- Gandabeh Location within Iran
- Coordinates: 33°33′09″N 47°56′49″E﻿ / ﻿33.55250°N 47.94694°E
- Country: Iran
- Province: Lorestan
- County: Chegeni
- District: Central
- Rural District: Dowreh

Population (2016)
- • Total: 517
- Time zone: UTC+3:30 (IRST)

= Gandabeh, Chegeni =

Village in Lorestan province, Iran

Gandabeh (گندابه) (Note: Also romanized as Gandābeh; also known as Sādāt-e Gandābeh) is a village in Dowreh Rural District of the Central District (Note: Formerly Chegeni District) in Chegeni County, (Note: Formerly Dowreh County) Lorestan province, Iran.

==Demographics==
===Population===
At the time of the 2006 National Census, the village's population was 581 in 122 households, when it was in the former Dowreh-ye Chegeni District of Khorramabad County.
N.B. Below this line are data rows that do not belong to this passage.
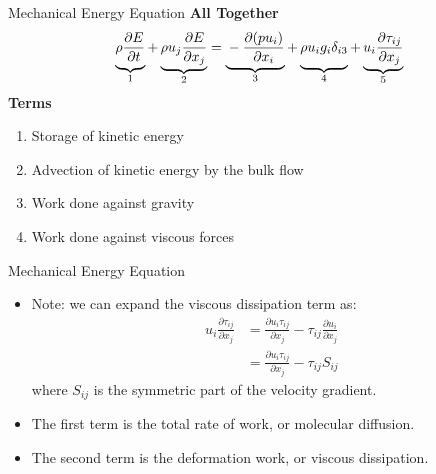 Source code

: \begin{frame}{Mechanical Energy Equation}
\textbf{All Together}
$$
\underbrace{\vphantom{-\frac{1}{\rho}\vv{\nabla}p}\rho \frac{\partial E}{\partial t}}_{1} + \underbrace{\vphantom{-\frac{1}{\rho}\vv{\nabla}p}\rho u_j\frac{\partial E}{\partial x_j}}_{2}= \underbrace{\vphantom{-\frac{1}{\rho}\vv{\nabla}p}-\frac{\partial (pu_i)}{\partial x_i}}_{3} + \underbrace{\vphantom{-\frac{1}{\rho}\vv{\nabla}p}\rho u_i g_i \delta_{i3}}_{4} + \underbrace{\vphantom{-\frac{1}{\rho}\vv{\nabla}p}u_i\frac{\partial \tau_{ij}}{\partial x_j}}_{5}$$
\textbf{Terms}
\begin{enumerate}
	\item Storage of kinetic energy
	\item Advection of kinetic energy by the bulk flow
	\item Work done against gravity
	\item Work done against viscous forces
\end{enumerate}
\end{frame}
\begin{frame}{Mechanical Energy Equation}

\begin{itemize}
	\item Note: we can expand the viscous dissipation term as:
	\begin{align*}
	u_i\frac{\partial \tau_{ij}}{\partial x_j} &= \frac{\partial u_i \tau_{ij}}{\partial x_j} - \tau_{ij}\frac{\partial u_i}{\partial x_j}\\
	&=\frac{\partial u_i \tau_{ij}}{\partial x_j} - \tau_{ij}S_{ij}
	\end{align*}
	where $S_{ij}$ is the symmetric part of the velocity gradient.
	\item The first term is the total rate of work, or molecular diffusion.
	\item The second term is the deformation work, or viscous dissipation.
\end{itemize}
\end{frame}
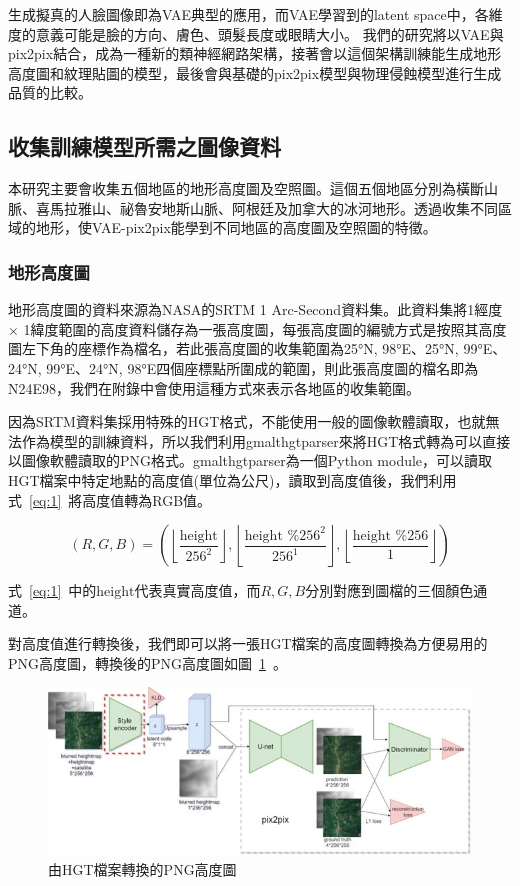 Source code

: \documentclass[a4paper, 12pt]{article}
\begin{document}
生成擬真的人臉圖像即為VAE典型的應用，而VAE學習到的latent space中，各維度的意義可能是臉的方向、膚色、頭髮長度或眼睛大小。
我們的研究將以VAE與pix2pix結合，成為一種新的類神經網路架構，接著會以這個架構訓練能生成地形高度圖和紋理貼圖的模型，最後會與基礎的pix2pix模型與物理侵蝕模型進行生成品質的比較。

\subsection{收集訓練模型所需之圖像資料}
本研究主要會收集五個地區的地形高度圖及空照圖。這個五個地區分別為橫斷山脈、喜馬拉雅山、祕魯安地斯山脈、阿根廷及加拿大的冰河地形。透過收集不同區域的地形，使VAE-pix2pix能學到不同地區的高度圖及空照圖的特徵。
\subsubsection{地形高度圖}
地形高度圖的資料來源為NASA的SRTM 1 Arc-Second資料集\cite{srtm1arc}。此資料集將1經度 $\times$ 1緯度範圍的高度資料儲存為一張高度圖，每張高度圖的編號方式是按照其高度圖左下角的座標作為檔名，若此張高度圖的收集範圍為25°N, 98°E、25°N, 99°E、24°N, 99°E、24°N, 98°E四個座標點所圍成的範圍，則此張高度圖的檔名即為N24E98，我們在附錄中會使用這種方式來表示各地區的收集範圍。

因為SRTM資料集採用特殊的HGT格式，不能使用一般的圖像軟體讀取，也就無法作為模型的訓練資料，所以我們利用gmalthgtparser來將HGT格式轉為可以直接以圖像軟體讀取的PNG格式。gmalthgtparser為一個Python module，可以讀取HGT檔案中特定地點的高度值(單位為公尺)，讀取到高度值後，我們利用式~\ref{eq:1}~將高度值轉為RGB值。

\begin{equation}
    (R, G, B)=\left(\left\lfloor\frac{\text {height}}{256^{2}}\right\rfloor,\left\lfloor\frac{\text {height } \% 256^{2}}{256^{1}}\right\rfloor,\left\lfloor\frac{\text {height } \% 256}{1}\right\rfloor\right)
    \label{eq:1}
\end{equation}

式~\ref{eq:1}~中的$\text{height}$代表真實高度值，而$R,G,B$分別對應到圖檔的三個顏色通道。

對高度值進行轉換後，我們即可以將一張HGT檔案的高度圖轉換為方便易用的PNG高度圖，轉換後的PNG高度圖如圖~\ref{fig:7}~。

\begin{figure}[htbp]
    \centering
    \includegraphics[width=0.45\linewidth]{fig/7.jpg}
    \caption{由HGT檔案轉換的PNG高度圖}
    \label{fig:7}
\end{figure}
\end{document}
The following census in 2011 counted 546 people in 149 households, by which time the district had been separated from the county in the establishment of Dowreh County. (Note: Renamed Chegeni County) The rural district was transferred to the new Chegeni District. (Note: Renamed the Central District) The 2016 census measured the population of the village as 517 people in 147 households.